Una biografía es ante todo una narración y como puede apreciarse en los pasajes que he rescatado, paralelamente a un loable trabajo de documentación, Lámbarry, que ya había incursionado en el género con En busca del dinosaurio (2019), dedicada a Augusto Monterroso, mantiene el interés de su lector merced a una prosa esmerada y mayormente ajena al academicismo dando cohesión a las citas de los diarios y los fragmentos recolectados del Archivo Histórico Diplomático Genaro Estrada, entre otros. A pesar de estas grandes virtudes, El viajero lamentablemente adolece de algunos puntos débiles derivados sobre todo de un trabajo de edición desmerecedor. En cuanto a forma, son frecuentes las erratas y alguna nota al pie se repite idéntica en una misma página. Por el lado del fondo, algunas contextualizaciones realizadas por Lámbarry al comienzo de ciertas secciones resultan sobradas para una biografía de esta índole, especialmente cuando considera necesario explicar desde ese academicismo que con acierto elude en otros apartados las tendencias literarias que surgían y se consolidaban en los momentos en que Pitol forjaba su propia obra. Y es que el libro de Lámbarry, sin lugar a dudas, se habría beneficiado de una labor editorial encaminada a acentuar más su dimensión divulgativa y menos a congraciarse de manera insuficiente tanto con el público lector de Pitol como con determinados sectores de la academia (al final de cuentas, la Editorial A Contracorriente es un sello de la North Carolina State University).

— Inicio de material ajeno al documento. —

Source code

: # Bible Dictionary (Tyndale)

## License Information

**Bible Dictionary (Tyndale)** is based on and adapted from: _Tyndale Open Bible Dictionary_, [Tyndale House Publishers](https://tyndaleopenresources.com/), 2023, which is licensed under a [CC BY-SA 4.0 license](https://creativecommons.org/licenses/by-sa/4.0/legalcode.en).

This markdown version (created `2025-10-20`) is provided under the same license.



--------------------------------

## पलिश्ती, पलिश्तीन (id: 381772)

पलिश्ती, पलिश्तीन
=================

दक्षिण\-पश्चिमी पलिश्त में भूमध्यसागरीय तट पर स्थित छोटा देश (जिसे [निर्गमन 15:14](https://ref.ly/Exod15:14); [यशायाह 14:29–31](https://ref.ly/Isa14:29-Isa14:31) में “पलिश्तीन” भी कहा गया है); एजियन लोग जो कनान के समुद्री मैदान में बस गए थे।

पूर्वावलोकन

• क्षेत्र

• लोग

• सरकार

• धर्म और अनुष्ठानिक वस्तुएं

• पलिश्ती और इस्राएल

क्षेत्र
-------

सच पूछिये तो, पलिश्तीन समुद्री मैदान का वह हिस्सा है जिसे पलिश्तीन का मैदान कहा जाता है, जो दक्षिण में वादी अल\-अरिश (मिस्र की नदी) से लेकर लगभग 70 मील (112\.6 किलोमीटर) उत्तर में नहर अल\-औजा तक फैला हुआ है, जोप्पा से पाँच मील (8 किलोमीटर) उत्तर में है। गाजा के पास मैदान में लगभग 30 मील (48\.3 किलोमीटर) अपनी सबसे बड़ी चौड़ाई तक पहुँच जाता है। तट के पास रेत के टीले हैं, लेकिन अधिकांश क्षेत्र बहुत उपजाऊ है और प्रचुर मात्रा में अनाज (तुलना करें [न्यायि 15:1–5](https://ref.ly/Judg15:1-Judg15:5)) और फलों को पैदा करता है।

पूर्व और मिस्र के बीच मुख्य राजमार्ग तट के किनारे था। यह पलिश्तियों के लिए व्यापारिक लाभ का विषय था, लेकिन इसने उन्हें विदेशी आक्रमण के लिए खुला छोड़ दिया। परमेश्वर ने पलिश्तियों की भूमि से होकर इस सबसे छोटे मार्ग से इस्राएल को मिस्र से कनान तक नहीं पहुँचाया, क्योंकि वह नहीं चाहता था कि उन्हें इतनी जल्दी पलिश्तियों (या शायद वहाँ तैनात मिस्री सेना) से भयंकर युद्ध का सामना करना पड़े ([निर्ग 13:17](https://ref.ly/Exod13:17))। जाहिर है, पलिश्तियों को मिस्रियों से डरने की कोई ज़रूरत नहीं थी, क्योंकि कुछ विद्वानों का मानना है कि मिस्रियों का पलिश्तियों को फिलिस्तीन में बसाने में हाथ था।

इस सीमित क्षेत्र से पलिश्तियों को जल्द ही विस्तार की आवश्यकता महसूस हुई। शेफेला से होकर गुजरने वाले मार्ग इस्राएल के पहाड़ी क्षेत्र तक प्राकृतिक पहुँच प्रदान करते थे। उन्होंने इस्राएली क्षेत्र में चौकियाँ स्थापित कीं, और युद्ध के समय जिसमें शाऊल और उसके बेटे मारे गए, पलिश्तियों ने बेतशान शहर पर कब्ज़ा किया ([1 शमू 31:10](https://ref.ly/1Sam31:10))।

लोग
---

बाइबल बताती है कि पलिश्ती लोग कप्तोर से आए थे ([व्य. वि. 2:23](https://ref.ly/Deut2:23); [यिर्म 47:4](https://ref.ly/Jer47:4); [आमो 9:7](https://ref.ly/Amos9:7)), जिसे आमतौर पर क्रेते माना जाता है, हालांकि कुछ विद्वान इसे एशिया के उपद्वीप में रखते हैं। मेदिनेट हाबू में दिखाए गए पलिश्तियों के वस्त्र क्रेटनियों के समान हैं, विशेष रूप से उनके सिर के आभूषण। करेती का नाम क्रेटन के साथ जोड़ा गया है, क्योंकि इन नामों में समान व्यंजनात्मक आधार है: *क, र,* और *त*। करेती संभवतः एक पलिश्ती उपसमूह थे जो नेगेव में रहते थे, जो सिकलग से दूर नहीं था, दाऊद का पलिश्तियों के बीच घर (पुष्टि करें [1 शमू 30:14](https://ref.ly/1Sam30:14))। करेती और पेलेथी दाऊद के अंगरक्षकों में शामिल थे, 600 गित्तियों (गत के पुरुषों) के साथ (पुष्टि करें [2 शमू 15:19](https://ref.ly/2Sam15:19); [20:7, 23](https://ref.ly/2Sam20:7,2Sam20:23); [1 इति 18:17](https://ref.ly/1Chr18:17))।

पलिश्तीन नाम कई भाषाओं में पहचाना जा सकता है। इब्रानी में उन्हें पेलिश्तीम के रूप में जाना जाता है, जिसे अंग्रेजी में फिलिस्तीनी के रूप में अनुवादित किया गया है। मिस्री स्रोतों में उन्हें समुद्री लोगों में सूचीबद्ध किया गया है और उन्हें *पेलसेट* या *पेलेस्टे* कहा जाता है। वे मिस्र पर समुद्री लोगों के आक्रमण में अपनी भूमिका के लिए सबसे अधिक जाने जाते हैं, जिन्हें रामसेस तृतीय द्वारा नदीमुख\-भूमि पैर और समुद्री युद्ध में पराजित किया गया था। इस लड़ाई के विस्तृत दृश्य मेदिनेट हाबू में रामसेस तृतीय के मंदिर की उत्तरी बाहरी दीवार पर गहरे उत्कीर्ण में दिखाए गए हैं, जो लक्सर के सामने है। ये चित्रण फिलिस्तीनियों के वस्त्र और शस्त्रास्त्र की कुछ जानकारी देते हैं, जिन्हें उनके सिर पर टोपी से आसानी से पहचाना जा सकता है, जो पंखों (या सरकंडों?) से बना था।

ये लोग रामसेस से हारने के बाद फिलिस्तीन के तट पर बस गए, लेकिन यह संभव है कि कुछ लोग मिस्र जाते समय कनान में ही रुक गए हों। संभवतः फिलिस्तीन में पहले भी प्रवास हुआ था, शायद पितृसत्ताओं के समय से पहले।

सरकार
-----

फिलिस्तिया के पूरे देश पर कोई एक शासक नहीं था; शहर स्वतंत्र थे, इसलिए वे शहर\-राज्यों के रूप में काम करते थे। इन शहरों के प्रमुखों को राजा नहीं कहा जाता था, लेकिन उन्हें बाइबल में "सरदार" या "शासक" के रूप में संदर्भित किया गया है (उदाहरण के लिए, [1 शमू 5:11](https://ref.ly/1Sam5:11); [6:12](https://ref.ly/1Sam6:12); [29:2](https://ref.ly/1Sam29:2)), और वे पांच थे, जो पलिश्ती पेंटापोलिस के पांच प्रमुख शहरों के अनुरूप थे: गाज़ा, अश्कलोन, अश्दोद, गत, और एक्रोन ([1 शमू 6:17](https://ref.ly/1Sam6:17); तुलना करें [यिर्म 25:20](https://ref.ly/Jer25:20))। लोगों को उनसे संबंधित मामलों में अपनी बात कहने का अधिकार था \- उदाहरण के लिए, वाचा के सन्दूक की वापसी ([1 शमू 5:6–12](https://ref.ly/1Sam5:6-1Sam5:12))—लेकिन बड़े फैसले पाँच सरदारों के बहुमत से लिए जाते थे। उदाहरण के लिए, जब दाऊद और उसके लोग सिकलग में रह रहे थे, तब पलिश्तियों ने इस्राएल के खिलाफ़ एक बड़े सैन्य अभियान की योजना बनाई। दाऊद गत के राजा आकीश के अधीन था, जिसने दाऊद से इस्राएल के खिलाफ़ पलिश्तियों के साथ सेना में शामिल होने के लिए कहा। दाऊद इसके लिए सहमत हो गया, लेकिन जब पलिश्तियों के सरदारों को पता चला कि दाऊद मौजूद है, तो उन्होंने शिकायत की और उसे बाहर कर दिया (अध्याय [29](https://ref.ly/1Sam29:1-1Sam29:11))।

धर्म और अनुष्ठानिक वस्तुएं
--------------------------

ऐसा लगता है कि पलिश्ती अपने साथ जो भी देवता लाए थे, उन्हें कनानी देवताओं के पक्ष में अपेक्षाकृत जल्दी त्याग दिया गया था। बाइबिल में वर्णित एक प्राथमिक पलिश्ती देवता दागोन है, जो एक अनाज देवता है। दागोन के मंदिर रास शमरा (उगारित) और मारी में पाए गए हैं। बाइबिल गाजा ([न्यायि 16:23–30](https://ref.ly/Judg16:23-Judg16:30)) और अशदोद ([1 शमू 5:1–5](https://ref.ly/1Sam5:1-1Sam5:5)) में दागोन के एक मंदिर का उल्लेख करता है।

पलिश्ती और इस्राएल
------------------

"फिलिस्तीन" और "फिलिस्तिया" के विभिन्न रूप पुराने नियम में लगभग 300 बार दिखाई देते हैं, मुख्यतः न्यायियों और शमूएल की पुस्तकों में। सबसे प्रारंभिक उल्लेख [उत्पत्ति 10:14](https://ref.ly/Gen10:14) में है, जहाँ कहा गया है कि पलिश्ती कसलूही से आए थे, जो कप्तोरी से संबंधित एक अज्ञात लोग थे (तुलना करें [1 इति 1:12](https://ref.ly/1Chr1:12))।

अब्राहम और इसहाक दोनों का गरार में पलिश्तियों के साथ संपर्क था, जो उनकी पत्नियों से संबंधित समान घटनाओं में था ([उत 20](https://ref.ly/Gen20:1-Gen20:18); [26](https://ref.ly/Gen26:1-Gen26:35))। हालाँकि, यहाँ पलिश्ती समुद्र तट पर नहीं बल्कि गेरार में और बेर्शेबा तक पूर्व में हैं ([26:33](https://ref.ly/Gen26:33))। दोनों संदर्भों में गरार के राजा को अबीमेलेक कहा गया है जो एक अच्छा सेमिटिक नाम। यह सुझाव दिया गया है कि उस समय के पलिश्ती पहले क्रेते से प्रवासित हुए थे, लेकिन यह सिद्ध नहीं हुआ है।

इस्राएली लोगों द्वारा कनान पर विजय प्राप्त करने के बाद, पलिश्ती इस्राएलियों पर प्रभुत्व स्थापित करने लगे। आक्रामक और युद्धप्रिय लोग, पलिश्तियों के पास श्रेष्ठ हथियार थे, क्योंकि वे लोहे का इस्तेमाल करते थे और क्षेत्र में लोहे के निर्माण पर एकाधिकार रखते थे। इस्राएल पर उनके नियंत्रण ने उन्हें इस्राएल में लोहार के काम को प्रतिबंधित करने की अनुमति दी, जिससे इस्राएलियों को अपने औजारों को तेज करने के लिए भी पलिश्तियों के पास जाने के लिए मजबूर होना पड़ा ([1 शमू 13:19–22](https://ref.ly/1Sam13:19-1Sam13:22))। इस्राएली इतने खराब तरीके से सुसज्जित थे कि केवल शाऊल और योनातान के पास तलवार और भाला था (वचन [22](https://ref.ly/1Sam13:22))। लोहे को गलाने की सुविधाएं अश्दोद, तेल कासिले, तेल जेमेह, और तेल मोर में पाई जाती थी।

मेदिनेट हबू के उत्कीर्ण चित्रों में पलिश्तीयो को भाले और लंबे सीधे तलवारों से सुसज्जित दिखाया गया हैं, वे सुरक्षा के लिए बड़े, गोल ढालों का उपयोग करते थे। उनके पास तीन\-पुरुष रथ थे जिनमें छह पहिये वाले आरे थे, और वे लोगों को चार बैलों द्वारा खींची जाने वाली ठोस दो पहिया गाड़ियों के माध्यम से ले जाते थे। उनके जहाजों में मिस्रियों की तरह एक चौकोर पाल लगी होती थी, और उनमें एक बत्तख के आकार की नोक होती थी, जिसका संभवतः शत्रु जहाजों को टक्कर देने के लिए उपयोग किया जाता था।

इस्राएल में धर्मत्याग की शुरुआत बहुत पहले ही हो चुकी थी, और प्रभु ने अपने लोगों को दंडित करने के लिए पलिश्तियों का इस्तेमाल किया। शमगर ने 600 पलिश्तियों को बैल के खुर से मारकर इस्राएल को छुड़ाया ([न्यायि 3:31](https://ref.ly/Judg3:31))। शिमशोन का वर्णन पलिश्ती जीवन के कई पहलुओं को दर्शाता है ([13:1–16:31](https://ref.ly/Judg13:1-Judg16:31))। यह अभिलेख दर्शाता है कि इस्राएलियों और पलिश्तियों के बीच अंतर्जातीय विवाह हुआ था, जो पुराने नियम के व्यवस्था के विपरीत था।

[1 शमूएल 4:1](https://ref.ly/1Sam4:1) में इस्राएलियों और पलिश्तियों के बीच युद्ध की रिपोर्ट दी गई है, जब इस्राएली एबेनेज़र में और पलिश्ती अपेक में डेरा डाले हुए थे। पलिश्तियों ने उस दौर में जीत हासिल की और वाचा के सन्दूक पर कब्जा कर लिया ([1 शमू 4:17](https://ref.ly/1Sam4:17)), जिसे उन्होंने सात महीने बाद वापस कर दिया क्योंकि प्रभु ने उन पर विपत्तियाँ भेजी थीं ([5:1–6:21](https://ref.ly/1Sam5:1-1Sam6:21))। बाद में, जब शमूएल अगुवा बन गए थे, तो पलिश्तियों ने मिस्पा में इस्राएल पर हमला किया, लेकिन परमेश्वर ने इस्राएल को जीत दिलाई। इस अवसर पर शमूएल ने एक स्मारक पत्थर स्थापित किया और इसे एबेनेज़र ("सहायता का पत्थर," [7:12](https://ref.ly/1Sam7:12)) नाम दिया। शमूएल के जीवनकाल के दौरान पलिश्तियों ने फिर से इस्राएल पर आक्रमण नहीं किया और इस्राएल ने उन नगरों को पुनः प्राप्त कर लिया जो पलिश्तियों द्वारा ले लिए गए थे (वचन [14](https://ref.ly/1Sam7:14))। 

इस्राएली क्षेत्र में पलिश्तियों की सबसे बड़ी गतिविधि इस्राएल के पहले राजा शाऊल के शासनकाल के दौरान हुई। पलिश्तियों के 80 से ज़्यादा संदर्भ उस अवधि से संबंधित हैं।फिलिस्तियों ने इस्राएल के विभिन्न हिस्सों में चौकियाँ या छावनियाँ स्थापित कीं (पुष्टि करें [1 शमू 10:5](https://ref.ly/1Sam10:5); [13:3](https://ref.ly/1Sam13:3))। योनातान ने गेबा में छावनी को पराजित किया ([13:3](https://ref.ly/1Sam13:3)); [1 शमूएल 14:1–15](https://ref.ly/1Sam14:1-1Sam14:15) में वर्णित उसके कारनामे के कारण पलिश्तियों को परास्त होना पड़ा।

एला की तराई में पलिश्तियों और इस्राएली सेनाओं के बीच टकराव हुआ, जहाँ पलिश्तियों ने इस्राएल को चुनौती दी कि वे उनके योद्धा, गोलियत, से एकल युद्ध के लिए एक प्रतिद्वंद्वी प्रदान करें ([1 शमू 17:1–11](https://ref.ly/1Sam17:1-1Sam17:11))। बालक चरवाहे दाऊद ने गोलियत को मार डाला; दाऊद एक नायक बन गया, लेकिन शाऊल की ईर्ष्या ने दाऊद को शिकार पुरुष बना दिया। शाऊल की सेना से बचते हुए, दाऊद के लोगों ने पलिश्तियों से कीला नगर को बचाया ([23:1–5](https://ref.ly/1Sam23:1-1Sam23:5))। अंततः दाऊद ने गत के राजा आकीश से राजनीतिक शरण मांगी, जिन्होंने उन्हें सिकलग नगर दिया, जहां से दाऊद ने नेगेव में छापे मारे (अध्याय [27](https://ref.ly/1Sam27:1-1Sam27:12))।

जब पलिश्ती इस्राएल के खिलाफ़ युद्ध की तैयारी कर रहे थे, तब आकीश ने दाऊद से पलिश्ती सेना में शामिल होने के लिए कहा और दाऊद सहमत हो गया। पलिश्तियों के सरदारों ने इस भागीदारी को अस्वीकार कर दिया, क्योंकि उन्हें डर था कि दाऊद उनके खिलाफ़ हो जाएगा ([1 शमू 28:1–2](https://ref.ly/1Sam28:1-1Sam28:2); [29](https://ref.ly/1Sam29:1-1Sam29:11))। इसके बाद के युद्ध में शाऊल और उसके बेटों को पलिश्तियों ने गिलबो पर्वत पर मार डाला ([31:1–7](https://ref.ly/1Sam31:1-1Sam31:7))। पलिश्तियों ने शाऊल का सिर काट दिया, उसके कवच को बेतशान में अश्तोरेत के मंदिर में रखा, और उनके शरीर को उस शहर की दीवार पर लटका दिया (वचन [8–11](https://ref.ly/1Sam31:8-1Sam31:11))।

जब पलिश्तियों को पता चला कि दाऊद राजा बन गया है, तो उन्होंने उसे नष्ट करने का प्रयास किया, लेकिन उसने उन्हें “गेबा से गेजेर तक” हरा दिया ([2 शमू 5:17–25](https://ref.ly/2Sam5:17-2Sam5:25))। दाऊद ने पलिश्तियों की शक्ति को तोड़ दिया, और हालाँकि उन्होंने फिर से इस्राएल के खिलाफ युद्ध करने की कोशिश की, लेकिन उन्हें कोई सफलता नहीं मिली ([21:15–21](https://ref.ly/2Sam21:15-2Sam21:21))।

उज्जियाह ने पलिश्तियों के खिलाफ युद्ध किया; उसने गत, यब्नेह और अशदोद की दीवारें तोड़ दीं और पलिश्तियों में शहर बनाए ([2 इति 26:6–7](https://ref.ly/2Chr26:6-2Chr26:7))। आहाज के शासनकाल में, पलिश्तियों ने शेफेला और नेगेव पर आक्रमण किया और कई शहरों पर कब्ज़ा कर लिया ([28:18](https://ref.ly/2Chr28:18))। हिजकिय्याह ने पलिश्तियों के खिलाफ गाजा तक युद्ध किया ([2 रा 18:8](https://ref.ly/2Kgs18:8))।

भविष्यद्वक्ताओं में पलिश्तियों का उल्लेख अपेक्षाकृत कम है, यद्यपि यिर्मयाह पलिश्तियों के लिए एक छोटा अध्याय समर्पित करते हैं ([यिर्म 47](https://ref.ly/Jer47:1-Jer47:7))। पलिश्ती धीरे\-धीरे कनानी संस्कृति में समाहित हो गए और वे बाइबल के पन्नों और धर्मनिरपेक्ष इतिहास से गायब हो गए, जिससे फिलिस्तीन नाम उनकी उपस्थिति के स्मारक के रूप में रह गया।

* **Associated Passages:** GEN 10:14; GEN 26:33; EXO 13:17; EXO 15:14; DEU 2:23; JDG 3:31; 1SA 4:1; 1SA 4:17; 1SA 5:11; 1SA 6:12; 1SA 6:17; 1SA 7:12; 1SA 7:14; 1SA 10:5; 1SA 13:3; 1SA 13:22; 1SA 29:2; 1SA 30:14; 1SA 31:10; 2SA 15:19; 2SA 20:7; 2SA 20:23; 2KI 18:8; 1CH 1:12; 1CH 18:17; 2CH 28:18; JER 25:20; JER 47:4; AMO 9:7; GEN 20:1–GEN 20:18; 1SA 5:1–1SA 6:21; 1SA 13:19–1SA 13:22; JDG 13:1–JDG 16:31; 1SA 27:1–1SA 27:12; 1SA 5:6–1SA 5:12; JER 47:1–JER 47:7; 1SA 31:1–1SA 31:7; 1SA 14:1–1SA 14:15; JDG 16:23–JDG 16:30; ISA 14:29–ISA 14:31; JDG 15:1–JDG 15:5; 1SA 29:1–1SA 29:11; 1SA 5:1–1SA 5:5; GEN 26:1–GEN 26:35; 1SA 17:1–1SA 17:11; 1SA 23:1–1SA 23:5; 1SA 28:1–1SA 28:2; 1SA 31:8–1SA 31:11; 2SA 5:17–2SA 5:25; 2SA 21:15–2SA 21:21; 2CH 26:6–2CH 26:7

No obstante, Lámbarry escribe en la introducción que “Los años que aborda este primer volumen son los del viaje y las estancias en el extranjero”. Infiero y, como otro gran admirador de la obra de Sergio Pitol, espero que el biógrafo continúe con esta empresa de rastrear las pistas del gran viaje pitoliano, ya que aún queda mucho por dilucidar en torno a los años previos a la salida de México y, sobre todo, la última etapa en Xalapa y el desafortunado pleito previo y posterior a la muerte del escritor. Algo más con lo que soñaríamos los asiduos del autor de El mago de Viena es que este proyecto biográfico que quiero suponer que existe se cristalice en un solo volumen despojado de esos fardos a los que aludo en el párrafo anterior.
Al margen de los pasajes sobre la vida privada de Pitol, El viajero también plantea una cuestión que quizás hemos pasado por alto a los siete años de su partida: la necesidad de editar los diarios que tempranamente legó a la Universidad de Princeton y que con toda certeza constituyen un documento invaluable sobre los tiempos de los que Pitol fue testigo. Esto, quizás, ya sea pedir demasiado, pues más allá del admirable trabajo de investigación realizado por Lámbarry, no parece haber en curso inmersión alguna en ese impresionante universo diarístico, ya sea por disposiciones testamentarias o por el rechazo de los herederos, no lo sé, pero es esa una empresa que habría de considerarse, aunque sea a destiempo.